Author: Jozef Porubcin
Link to Google Drive: https://drive.google.com/drive/folders/1OdbK8DzVpr1IdABsBJGbgvoQci0r_zE7?usp=sharing Link to Google Colab: https://colab.research.google.com/drive/1wFRrAmZO6DuUxexLTW4hSHNDk4qR7asq?usp=sharing
The .ipynb (linked above) can be run as it is, with just some exceptions. The Google Drive link is given in case it makes running the notebook easier, since the relative path to the fruits dataset directory and other file/directory paths may make the code require some edits. Once it runs, at the very end of the notebook, the output is a single fruit image selected from the dataset, but with increasing levels of noise. You can rerun the code multiple times to see a different fruit image, and the model's predictions.
The size of the testing data subset is 1150. The size of the training data subset is 9195. The size of the validation data subset is 1149. The original dataset had far too many classifications to train a model on in a reasonable amount of time, so a subset of 14 of the classifications were chosen. The only metric for ruling out a given classification was its size. To train the model fairly, an equal number of samples from each classification are required, so the size of the subset of the dataset is equal to the product of the number of chosen classifications and the size of the classification with the fewest samples among the chosen classifications. I chose an arbitrary number of 14 for the number of classifications and I selected 14 classifications with high sample counts relative to the rest of the classifications in the dataset. After extracting a subset of the dataset, each classification had at least 821 samples. I believed it would be better to train for depth rather than breadth, so I valued classification sample sizes over the number of classifications when selecting the data. That said, I still wanted there to be numerous classifications to lower the chance that the model could randomly select a classification and be correct.

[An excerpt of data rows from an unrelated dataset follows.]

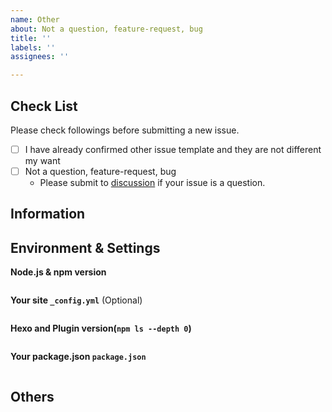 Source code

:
 ```yaml
---
name: Other
about: Not a question, feature-request, bug
title: ''
labels: ''
assignees: ''

---
```


<!-- NOTE:

针对简体中文用户的提示：在提交 issue 时请不要删除下面的模板，按照步骤提供相关信息将有助于我们调查你的问题。请尽量使用英语描述你的问题，这可以让更多的人帮助到你。

If you find that markdown files are not rendered as expected, please go to https://marked.js.org/demo/ to see if it can be reproduced there. If it can be reproduced, please file a bug to https://github.com/markedjs/marked.

If you want help on your bug, please also send us the git repository (GitHub, GitLab, Bitbucket etc...) where your hexo code is stored. It would greatly help. If you prefer not to have your hexo code out in public, please upload to a private GitHub repository and grant read-only access to hexojs/core

Please take extra precaution not to attach any secret environment variables (likes password or GitHub Personal Access Token).

-->

## Check List

Please check followings before submitting a new issue.

- [ ] I have already confirmed other issue template and they are not different my want
- [ ] Not a question, feature-request, bug
    - Please submit to [discussion](https://github.com/hexojs/hexo/discussions) if your issue is a question.

## Information

<!-- Question description -->

## Environment & Settings

**Node.js & npm version**

```
```

**Your site `_config.yml`** (Optional)

```
```

**Hexo and Plugin version(`npm ls --depth 0`)**

```
```

**Your package.json `package.json`**

```
```

## Others

<!-- If you have other information. Please write here. -->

While 821 is a good number of samples per classification, I still would have liked to have had more so that the training data subset could be larger. Since I wanted a large training data subset, I chose to dedicate 80% of the data for training. The validation data and testing data subsets would be 10% each to make up the remainder of the data. The sizes of the latter two subsets are large enough to reliably determine the accuracy of the model on data it has never seen, but small enough to allow enough samples to be used for training. Given that the testing data subset had 1150 images total and the model accurately identified over 99% of them, I believe that the 80/10/10 split was ultimately sufficient in testing the model's ability to generalize its knowledge to correctly classify new data.
The exact classification accuracy varies based on the amount of noise in the data. The model is trained and validated on images with no noise, but the model can be tested on images with arbitrary amounts of noise. To be precise, the way noise is added to an image is as follows. Each pixel of an input image has a chance of being modified. If a pixel is randomly chosen to be modified, its RGB values will be replaced by random RGB values. The probability that pixels will be modified is chosen before the model receives the image, and is not modified until all of the pixels are evaluated. With a 0% chance, the most recent evaluation of the model achieved an accuracy of 99.65%. That means it incorrectly classified 4 images and correctly classified 1146.
What's interesting is how the accuracy sloped downwards with respect to the amount of noise in the image. If the curve was linear, one would expect the curve to be a straight line from (0, 0.9965) to (1, 1/14), because with 0% noise (x = 0), we would expect the accuracy to be 99.65%, and with 100% noise (x = 1), we would expect the accuracy to be a random guess among the 14 classifications (1/14). I hypothesized that the curve would not be linear, but would instead resemble the shape of a sigmoid function - that is to say that the curve should slope slowly initially, before decreasing most rapidly at x = 0.5, and then evening out again as x approaches 1. Since the domain of the sigmoid function is all real numbers instead of [0, 1], the curve I imagined is more accurately described as a cosine function. y = (0.5 * cos(PI * x) + 0.5) * (0.9965 - (1/14)) + (1/14) [https://www.desmos.com/calculator/ogpoy4aegf] is exactly this. In the graph, the actual accuracy scores are plotted with respect to the amount of noise in the image from 0 to 1 in steps of 5%. As you can see, the accuracy does vaguely follow the cosine curve, however it seems that the accuracy slopes more rapidly when x > 0.3.
When compared to the validation scores, the test accuracy scores are lower because the model is essentially trained based on the validation subset because its weights get updated based on whether its accuracy score improved since the last validation score. As for the training accuracy score, it's the highest because the weights are constantly trying to be adjusted so that training accuracy increases. Some ways to lower error rates could be to increase training time (though this has already been explored, and the room left for improvement is very small), or add layers.